# [AIM OF THE TASK]
Starting with the line containing "from its parent." and going on through the line containing "a step back.", return the lines of the data below exactly, and only those.

# [EXERCISE INPUT]
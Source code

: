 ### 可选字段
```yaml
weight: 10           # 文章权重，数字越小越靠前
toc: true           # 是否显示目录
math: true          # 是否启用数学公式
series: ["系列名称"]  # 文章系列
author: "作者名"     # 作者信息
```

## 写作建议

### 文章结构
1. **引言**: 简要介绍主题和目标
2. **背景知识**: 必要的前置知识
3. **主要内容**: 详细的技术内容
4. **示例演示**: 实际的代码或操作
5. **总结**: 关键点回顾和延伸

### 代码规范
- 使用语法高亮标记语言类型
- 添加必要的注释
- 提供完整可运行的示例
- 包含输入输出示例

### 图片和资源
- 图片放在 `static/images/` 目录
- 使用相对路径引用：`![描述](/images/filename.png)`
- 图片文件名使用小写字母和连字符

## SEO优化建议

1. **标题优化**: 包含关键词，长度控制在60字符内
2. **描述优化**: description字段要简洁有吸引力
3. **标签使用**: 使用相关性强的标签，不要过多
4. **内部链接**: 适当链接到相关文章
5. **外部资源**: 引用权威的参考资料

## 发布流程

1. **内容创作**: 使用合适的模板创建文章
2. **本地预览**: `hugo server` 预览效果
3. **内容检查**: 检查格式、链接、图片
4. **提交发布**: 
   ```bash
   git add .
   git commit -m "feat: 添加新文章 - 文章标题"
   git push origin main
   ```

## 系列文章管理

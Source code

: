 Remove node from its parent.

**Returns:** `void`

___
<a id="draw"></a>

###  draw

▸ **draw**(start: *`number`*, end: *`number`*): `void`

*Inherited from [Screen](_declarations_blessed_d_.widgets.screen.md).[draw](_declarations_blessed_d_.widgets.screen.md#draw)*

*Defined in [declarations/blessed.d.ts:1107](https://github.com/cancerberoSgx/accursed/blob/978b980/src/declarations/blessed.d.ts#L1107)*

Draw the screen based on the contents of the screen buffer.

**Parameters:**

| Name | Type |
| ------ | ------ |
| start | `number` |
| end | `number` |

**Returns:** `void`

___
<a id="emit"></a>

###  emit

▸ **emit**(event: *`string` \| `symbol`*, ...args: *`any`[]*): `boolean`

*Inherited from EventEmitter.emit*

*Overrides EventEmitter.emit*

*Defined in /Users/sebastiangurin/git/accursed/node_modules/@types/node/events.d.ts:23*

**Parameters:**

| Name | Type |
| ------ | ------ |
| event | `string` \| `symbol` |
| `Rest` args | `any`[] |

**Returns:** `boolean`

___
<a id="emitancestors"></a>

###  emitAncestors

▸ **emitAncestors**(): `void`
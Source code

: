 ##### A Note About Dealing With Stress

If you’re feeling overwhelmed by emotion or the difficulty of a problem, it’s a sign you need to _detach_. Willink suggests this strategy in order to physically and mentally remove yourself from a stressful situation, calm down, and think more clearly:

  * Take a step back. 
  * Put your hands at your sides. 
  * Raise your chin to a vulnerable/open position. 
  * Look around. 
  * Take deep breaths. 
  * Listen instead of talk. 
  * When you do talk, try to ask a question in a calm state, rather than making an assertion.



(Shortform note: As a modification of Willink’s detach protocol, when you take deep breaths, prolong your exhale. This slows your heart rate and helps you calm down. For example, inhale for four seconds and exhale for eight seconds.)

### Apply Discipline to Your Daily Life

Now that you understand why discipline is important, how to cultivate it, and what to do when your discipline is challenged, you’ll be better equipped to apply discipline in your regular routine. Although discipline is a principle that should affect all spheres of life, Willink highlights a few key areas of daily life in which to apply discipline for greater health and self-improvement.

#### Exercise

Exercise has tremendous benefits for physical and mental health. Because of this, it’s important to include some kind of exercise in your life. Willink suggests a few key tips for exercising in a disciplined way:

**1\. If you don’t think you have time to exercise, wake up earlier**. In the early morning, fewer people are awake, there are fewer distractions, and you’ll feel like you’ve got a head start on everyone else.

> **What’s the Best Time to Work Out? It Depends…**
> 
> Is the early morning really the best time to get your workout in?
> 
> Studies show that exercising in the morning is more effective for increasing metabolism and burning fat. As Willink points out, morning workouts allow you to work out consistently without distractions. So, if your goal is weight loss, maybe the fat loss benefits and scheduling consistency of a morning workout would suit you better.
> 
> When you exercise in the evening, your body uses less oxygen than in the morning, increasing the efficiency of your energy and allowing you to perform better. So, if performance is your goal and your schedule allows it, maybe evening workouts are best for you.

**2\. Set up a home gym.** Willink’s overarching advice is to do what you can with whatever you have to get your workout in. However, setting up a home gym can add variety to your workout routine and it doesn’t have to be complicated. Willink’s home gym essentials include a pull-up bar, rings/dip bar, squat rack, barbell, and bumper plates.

# [TASK OUTPUT]
: Remove node from its parent.

**Returns:** `void`

___
<a id="draw"></a>

###  draw

▸ **draw**(start: *`number`*, end: *`number`*): `void`

*Inherited from [Screen](_declarations_blessed_d_.widgets.screen.md).[draw](_declarations_blessed_d_.widgets.screen.md#draw)*

*Defined in [declarations/blessed.d.ts:1107](https://github.com/cancerberoSgx/accursed/blob/978b980/src/declarations/blessed.d.ts#L1107)*

Draw the screen based on the contents of the screen buffer.

**Parameters:**

| Name | Type |
| ------ | ------ |
| start | `number` |
| end | `number` |

**Returns:** `void`

___
<a id="emit"></a>

###  emit

▸ **emit**(event: *`string` \| `symbol`*, ...args: *`any`[]*): `boolean`

*Inherited from EventEmitter.emit*

*Overrides EventEmitter.emit*

*Defined in /Users/sebastiangurin/git/accursed/node_modules/@types/node/events.d.ts:23*

**Parameters:**

| Name | Type |
| ------ | ------ |
| event | `string` \| `symbol` |
| `Rest` args | `any`[] |

**Returns:** `boolean`

___
<a id="emitancestors"></a>

###  emitAncestors

▸ **emitAncestors**(): `void`
Source code

: ##### A Note About Dealing With Stress

If you’re feeling overwhelmed by emotion or the difficulty of a problem, it’s a sign you need to _detach_. Willink suggests this strategy in order to physically and mentally remove yourself from a stressful situation, calm down, and think more clearly:

  * Take a step back. 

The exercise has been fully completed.